Selon Jeffrey Lin, de nombreux joueurs n'avaient pas conscience des effets de leurs comportements nocifs en ligne (oubliant qu'il y a d'autres joueurs au-delà de leur écran). Les aider à prendre conscience de cette réalité humaine même au travers de sanctions bégnines (c'est-à-dire les éduquer) s'est manifestement avéré efficace : d'après le designer, la politique mise en place par le studio Riot Games porte ses fruits puisque « seulement » 2% des très nombreuses parties jouées dans League of Legends seraient aujourd'hui émaillées de « propos déplacés » (orduriers, racistes ou sexistes, notamment).

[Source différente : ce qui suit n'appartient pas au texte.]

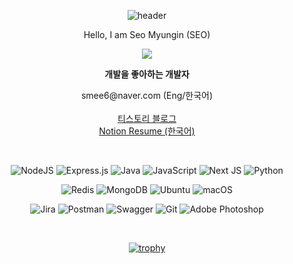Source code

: <div align="center">
  
![header](https://capsule-render.vercel.app/api?type=waving&color=gradient&height=130&animation=fadeIn&section=footer&text=🎮🥊🎧🎨&fontAlign=70)
  
<p align="center">
  <a>Hello, I am Seo Myungin (SEO)</a><br>
  
<a href="http://instagram.com/seomyungin" target="_blank"><img src="https://img.shields.io/badge/seomyungin-E4405F?style=flat-square&logo=Instagram&logoColor=white"/></a>
  
  <b>개발을 좋아하는 개발자</b>
</p>
<p align="center">
smee6@naver.com (Eng/한국어)<br><br>
<a href="https://codegosu.tistory.com/">티스토리 블로그</a><br>
<a href="https://seo93.notion.site/697852d68b4c4075ab49e20333d4df60"> Notion Resume (한국어)</a>
</p>
<br>
  
![NodeJS](https://img.shields.io/badge/node.js-6DA55F?style=for-the-badge&logo=node.js&logoColor=white) ![Express.js](https://img.shields.io/badge/express.js-%23404d59.svg?style=for-the-badge&logo=express&logoColor=%2361DAFB) ![Java](https://img.shields.io/badge/java-%23ED8B00.svg?style=for-the-badge&logo=java&logoColor=white) ![JavaScript](https://img.shields.io/badge/javascript-%23323330.svg?style=for-the-badge&logo=javascript&logoColor=%23F7DF1E) ![Next JS](https://img.shields.io/badge/Next-black?style=for-the-badge&logo=next.js&logoColor=white) ![Python](https://img.shields.io/badge/python-3670A0?style=for-the-badge&logo=python&logoColor=ffdd54)

![Redis](https://img.shields.io/badge/redis-%23DD0031.svg?style=for-the-badge&logo=redis&logoColor=white) ![MongoDB](https://img.shields.io/badge/MongoDB-%234ea94b.svg?style=for-the-badge&logo=mongodb&logoColor=white) ![Ubuntu](https://img.shields.io/badge/Ubuntu-E95420?style=for-the-badge&logo=ubuntu&logoColor=white) ![macOS](https://img.shields.io/badge/mac%20os-000000?style=for-the-badge&logo=macos&logoColor=F0F0F0)

![Jira](https://img.shields.io/badge/jira-%230A0FFF.svg?style=for-the-badge&logo=jira&logoColor=white) ![Postman](https://img.shields.io/badge/Postman-FF6C37?style=for-the-badge&logo=postman&logoColor=white) ![Swagger](https://img.shields.io/badge/-Swagger-%23Clojure?style=for-the-badge&logo=swagger&logoColor=white) ![Git](https://img.shields.io/badge/git-%23F05033.svg?style=for-the-badge&logo=git&logoColor=white) ![Adobe Photoshop](https://img.shields.io/badge/adobe%20photoshop-%2331A8FF.svg?style=for-the-badge&logo=adobe%20photoshop&logoColor=white)
  
<br>
  
[![trophy](https://github-profile-trophy.vercel.app/?username=smee6&row=1&column=8)](https://github.com/ryo-ma/github-profile-trophy)
  
<br>
  
</div>
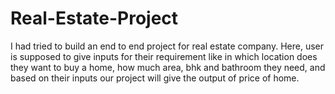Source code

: # Real-Estate-Project
I had tried to build an end to end project for real estate company. Here, user is supposed to give inputs for their requirement like in which location does they want to buy a home, how much area, bhk and bathroom they need, and based on their inputs our project will give the output of price of home.
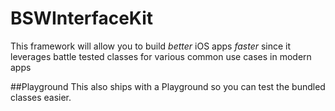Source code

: # BSWInterfaceKit

This framework will allow you to build *better* iOS apps *faster* since it leverages battle tested classes for various common use cases in modern apps

##Playground
This also ships with a Playground so you can test the bundled classes easier.
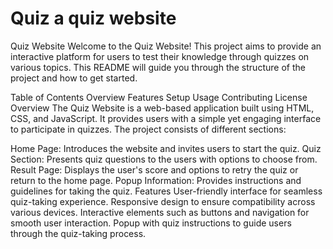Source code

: # Quiz a quiz website
Quiz Website
Welcome to the Quiz Website! This project aims to provide an interactive platform for users to test their knowledge through quizzes on various topics. This README will guide you through the structure of the project and how to get started.

Table of Contents
Overview
Features
Setup
Usage
Contributing
License
Overview
The Quiz Website is a web-based application built using HTML, CSS, and JavaScript. It provides users with a simple yet engaging interface to participate in quizzes. The project consists of different sections:

Home Page: Introduces the website and invites users to start the quiz.
Quiz Section: Presents quiz questions to the users with options to choose from.
Result Page: Displays the user's score and options to retry the quiz or return to the home page.
Popup Information: Provides instructions and guidelines for taking the quiz.
Features
User-friendly interface for seamless quiz-taking experience.
Responsive design to ensure compatibility across various devices.
Interactive elements such as buttons and navigation for smooth user interaction.
Popup with quiz instructions to guide users through the quiz-taking process.
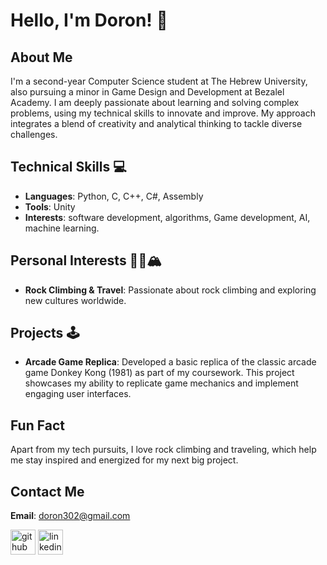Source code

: # Hello, I'm Doron! 👋

## About Me
I'm a second-year Computer Science student at The Hebrew University, also pursuing a minor in Game Design and Development at Bezalel Academy. I am deeply passionate about learning and solving complex problems, using my technical skills to innovate and improve. My approach integrates a blend of creativity and analytical thinking to tackle diverse challenges.

## Technical Skills 💻
- **Languages**: Python, C, C++, C#, Assembly
- **Tools**: Unity
- **Interests**:  software development, algorithms, Game development, AI, machine learning.

## Personal Interests 🧗🏻🏔️
- **Rock Climbing & Travel**: Passionate about rock climbing and exploring new cultures worldwide.

## Projects 🕹️
- **Arcade Game Replica**: Developed a basic replica of the classic arcade game Donkey Kong (1981) as part of my coursework. This project showcases my ability to replicate game mechanics and implement engaging user interfaces.

## Fun Fact 
Apart from my tech pursuits, I love rock climbing and traveling, which help me stay inspired and energized for my next big project.

## Contact Me
**Email**: doron302@gmail.com

[<img src='https://cdn.jsdelivr.net/npm/simple-icons@3.0.1/icons/github.svg' alt='github' height='40'>](https://github.com/doron302)  [<img src='https://cdn.jsdelivr.net/npm/simple-icons@3.0.1/icons/linkedin.svg' alt='linkedin' height='40'>](https://www.linkedin.com/in/doron-shwartz/)



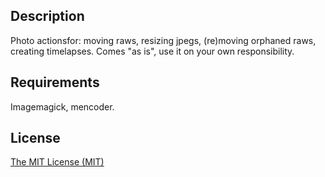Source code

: ## Description
Photo actionsfor: moving raws, resizing jpegs, (re)moving orphaned raws, creating timelapses. Comes "as is", use it on your own responsibility.

## Requirements
Imagemagick, mencoder.

## License
[The MIT License (MIT)](http://opensource.org/licenses/mit-license.php)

Les mesures développées par Riot Games ne sont pas nécessairement reproductibles dans d'autres jeux (notamment parce que le studio dispose de moyens que d'autres n'ont pas forcément). Pour autant, l'expertise accumulée peut être inspiratrice et si l'on en croit Jeffrey Lin, éduquer les joueurs dans un jeu les fait évoluer dans le jeu, mais aussi par-delà ses frontières, au point qu'il considère que la problématiques des comportements nocifs n'en sera plus une d'ici quelques années. De quoi, alors, imaginer des jeux en ligne qui (re)deviendraient de véritables « jeux », portés par leur seule dimension ludique ?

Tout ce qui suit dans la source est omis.